- _Material supplied_

---------------

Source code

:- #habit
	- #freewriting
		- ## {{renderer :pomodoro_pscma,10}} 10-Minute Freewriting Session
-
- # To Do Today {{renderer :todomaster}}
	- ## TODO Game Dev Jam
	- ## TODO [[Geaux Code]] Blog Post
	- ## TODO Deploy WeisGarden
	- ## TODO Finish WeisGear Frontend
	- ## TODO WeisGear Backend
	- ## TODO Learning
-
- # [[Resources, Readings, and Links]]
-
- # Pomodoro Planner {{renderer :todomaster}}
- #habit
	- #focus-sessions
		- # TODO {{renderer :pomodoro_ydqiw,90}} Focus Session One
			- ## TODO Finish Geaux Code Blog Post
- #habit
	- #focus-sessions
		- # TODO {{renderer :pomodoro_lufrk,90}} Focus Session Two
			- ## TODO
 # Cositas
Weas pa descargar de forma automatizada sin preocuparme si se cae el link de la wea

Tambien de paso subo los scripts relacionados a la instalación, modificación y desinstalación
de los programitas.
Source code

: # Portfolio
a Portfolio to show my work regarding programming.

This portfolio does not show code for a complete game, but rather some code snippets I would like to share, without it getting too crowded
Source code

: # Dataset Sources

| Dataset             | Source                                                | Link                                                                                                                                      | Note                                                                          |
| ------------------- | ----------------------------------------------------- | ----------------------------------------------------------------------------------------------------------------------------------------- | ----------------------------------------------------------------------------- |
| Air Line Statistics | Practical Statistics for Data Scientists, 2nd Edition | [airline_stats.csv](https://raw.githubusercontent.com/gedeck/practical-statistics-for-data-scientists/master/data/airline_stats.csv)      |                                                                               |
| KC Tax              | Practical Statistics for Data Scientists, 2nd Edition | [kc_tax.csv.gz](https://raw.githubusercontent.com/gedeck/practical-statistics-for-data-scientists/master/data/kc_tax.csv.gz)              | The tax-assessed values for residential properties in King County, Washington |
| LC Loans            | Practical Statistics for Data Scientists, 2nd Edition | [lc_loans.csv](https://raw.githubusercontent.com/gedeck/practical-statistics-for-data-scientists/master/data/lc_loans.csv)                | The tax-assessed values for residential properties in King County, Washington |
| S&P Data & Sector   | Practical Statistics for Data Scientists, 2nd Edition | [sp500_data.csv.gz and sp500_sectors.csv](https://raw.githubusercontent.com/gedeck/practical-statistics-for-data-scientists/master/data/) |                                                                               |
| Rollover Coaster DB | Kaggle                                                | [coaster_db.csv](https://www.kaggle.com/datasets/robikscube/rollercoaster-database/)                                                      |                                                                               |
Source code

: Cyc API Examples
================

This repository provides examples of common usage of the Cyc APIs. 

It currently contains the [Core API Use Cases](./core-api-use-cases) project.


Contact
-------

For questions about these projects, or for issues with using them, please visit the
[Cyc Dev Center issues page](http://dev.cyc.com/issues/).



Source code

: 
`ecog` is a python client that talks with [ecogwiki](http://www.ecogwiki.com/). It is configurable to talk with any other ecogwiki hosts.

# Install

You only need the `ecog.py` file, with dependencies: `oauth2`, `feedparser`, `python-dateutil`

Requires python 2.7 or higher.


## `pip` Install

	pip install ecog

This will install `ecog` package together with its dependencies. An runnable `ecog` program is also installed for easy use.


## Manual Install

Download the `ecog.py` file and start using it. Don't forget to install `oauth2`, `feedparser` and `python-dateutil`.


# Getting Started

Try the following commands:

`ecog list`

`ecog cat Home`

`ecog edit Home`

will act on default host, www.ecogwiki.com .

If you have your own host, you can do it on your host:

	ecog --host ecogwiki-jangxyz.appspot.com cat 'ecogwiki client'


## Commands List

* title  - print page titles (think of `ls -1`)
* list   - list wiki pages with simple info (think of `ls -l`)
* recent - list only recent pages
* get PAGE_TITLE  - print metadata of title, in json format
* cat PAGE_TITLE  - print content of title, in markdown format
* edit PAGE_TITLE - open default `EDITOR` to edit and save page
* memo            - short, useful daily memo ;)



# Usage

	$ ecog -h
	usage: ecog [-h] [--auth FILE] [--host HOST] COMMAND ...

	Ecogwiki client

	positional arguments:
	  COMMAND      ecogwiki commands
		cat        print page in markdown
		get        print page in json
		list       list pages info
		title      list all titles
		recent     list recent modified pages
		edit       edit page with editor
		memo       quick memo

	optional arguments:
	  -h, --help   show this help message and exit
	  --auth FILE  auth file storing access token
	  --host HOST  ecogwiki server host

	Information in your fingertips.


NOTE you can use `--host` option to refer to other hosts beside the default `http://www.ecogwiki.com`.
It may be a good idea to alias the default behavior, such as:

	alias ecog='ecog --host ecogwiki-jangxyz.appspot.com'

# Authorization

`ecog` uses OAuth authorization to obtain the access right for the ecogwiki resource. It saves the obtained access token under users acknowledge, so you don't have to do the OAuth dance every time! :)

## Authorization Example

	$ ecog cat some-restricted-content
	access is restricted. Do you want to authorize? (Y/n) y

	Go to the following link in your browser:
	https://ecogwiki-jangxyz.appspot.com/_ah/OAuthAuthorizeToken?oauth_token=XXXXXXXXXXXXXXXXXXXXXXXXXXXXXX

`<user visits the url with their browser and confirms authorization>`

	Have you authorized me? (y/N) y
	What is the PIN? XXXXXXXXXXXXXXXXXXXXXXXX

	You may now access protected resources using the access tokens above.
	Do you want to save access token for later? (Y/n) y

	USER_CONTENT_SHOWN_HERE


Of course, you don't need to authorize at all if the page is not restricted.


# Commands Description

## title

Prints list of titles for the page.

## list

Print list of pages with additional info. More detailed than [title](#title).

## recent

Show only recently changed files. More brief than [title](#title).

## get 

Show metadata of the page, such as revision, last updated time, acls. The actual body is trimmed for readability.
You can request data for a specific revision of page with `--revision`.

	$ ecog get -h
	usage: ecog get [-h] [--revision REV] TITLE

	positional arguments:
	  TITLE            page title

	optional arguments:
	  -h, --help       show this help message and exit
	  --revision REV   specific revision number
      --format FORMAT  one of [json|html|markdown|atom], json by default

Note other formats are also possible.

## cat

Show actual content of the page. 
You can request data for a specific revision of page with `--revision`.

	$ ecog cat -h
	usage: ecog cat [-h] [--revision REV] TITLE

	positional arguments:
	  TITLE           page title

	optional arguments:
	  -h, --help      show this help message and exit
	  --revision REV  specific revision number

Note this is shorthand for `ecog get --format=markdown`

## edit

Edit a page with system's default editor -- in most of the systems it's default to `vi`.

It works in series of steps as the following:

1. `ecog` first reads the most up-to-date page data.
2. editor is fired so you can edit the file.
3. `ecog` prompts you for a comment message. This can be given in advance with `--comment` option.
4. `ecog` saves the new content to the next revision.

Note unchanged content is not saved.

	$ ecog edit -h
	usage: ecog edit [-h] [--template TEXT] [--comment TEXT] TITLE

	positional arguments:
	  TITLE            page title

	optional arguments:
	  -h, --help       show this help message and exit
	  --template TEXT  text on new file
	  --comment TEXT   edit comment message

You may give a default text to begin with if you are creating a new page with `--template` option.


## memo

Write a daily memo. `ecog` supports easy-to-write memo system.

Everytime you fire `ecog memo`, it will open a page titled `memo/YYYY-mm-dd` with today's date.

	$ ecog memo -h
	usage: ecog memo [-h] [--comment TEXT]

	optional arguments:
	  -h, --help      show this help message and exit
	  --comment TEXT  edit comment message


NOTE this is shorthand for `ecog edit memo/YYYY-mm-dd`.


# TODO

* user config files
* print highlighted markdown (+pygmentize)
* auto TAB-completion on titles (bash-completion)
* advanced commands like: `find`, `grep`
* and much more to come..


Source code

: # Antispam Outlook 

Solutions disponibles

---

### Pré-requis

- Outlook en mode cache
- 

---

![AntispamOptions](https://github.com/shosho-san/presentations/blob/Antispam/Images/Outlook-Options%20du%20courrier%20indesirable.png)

---------------

- _How to complete this task_
In the data above, retype exactly and only the lines between the one holding "Go to the following" and the one holding "Do you want to save", inclusive.

- _Exercise response_
	Go to the following link in your browser:
	https://ecogwiki-jangxyz.appspot.com/_ah/OAuthAuthorizeToken?oauth_token=XXXXXXXXXXXXXXXXXXXXXXXXXXXXXX

`<user visits the url with their browser and confirms authorization>`

	Have you authorized me? (y/N) y
	What is the PIN? XXXXXXXXXXXXXXXXXXXXXXXX

	You may now access protected resources using the access tokens above.
	Do you want to save access token for later? (Y/n) y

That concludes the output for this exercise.